Recorded information
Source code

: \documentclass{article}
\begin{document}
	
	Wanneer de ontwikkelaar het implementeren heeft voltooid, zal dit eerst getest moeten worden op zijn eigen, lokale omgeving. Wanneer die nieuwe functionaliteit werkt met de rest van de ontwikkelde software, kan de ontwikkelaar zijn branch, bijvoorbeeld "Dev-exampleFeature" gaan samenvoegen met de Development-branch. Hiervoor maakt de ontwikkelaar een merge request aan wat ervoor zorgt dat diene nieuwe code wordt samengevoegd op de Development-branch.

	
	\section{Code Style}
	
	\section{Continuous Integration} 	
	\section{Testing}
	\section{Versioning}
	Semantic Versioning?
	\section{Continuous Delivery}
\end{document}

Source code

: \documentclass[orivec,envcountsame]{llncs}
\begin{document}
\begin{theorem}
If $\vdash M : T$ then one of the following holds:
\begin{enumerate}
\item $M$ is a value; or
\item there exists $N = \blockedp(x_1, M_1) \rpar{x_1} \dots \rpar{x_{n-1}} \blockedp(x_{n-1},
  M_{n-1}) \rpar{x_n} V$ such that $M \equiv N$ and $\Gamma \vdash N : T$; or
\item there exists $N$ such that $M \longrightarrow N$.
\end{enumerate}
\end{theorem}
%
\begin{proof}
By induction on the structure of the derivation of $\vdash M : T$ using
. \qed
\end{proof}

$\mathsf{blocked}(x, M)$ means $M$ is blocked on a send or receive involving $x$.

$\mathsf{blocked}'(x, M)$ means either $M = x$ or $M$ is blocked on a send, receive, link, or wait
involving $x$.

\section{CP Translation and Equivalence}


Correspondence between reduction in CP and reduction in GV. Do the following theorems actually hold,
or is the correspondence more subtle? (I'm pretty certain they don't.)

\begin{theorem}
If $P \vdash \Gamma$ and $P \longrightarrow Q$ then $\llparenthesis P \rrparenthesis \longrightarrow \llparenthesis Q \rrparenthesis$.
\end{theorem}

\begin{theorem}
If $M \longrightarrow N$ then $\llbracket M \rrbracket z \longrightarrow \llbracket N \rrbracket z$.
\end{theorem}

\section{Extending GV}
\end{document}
* * *
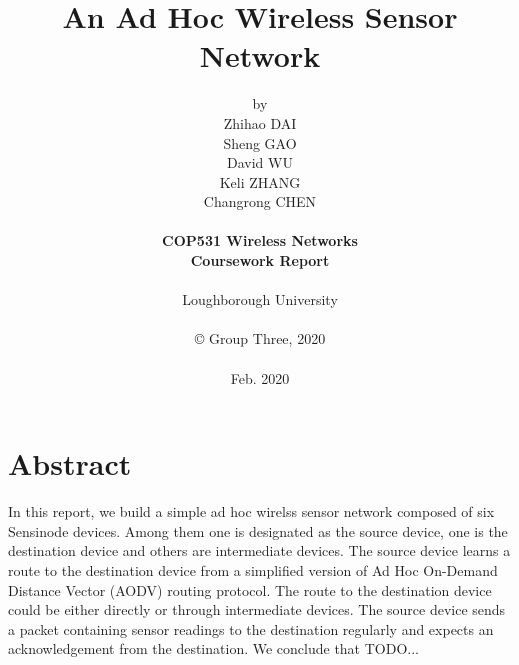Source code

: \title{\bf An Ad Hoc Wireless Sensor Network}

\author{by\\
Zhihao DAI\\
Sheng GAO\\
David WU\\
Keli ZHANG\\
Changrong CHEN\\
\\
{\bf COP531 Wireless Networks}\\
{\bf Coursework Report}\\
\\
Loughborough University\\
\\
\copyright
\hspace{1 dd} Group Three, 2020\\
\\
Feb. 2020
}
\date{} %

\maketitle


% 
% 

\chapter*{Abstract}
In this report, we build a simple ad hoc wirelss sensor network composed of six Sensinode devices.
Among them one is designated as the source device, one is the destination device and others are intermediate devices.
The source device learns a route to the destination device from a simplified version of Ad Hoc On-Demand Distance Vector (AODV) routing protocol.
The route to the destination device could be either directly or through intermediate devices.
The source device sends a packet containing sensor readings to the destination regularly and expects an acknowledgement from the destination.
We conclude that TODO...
--
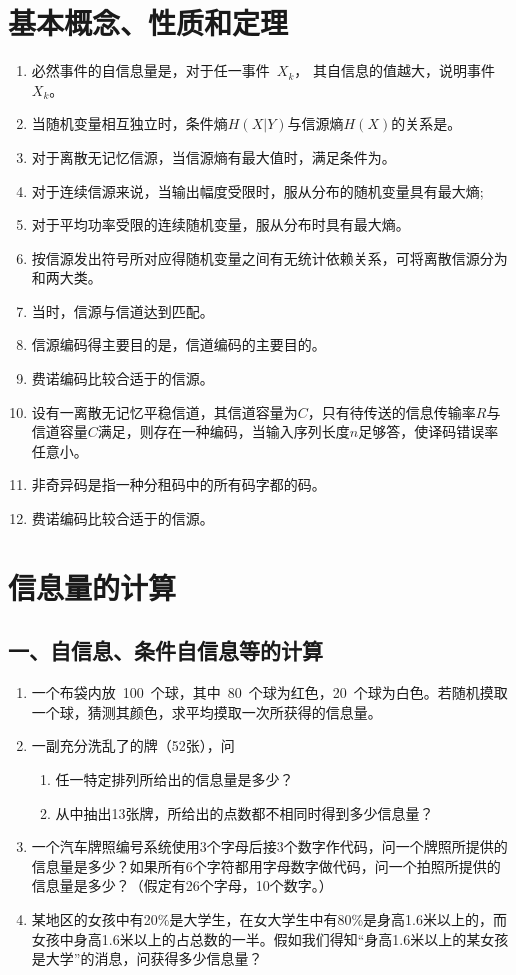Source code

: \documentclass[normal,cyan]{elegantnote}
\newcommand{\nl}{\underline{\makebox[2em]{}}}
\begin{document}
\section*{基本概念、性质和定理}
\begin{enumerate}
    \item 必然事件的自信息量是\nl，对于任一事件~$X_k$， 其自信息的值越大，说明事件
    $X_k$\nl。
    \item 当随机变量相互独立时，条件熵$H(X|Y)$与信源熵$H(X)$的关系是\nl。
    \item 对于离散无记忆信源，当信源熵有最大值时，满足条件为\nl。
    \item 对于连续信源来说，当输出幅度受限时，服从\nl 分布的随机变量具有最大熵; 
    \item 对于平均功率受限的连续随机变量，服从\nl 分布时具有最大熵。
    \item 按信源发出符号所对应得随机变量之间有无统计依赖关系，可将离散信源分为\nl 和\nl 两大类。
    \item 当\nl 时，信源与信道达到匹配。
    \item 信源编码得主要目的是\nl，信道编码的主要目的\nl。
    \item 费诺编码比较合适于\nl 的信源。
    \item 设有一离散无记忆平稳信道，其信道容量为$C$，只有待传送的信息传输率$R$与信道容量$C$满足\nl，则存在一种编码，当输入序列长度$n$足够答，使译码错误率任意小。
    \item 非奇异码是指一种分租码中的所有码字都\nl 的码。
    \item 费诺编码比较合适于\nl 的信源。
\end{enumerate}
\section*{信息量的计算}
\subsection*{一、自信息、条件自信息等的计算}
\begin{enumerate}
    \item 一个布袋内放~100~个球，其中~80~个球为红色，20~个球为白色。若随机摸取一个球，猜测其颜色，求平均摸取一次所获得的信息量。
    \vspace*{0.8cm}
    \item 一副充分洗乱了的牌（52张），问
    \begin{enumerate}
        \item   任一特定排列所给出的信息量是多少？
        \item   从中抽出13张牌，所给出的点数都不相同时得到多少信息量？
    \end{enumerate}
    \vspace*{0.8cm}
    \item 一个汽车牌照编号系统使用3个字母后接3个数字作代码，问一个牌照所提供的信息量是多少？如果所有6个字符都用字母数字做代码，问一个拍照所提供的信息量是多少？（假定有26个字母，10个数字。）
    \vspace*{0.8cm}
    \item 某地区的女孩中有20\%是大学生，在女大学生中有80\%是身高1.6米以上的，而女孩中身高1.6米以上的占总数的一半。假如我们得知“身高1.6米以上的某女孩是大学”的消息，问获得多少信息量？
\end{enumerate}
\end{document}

Work required
Take every line of the material that contains the word "Gamma", and copy it.

Response
  M_{n-1}) \rpar{x_n} V$ such that $M \equiv N$ and $\Gamma \vdash N : T$; or
If $P \vdash \Gamma$ and $P \longrightarrow Q$ then $\llparenthesis P \rrparenthesis \longrightarrow \llparenthesis Q \rrparenthesis$.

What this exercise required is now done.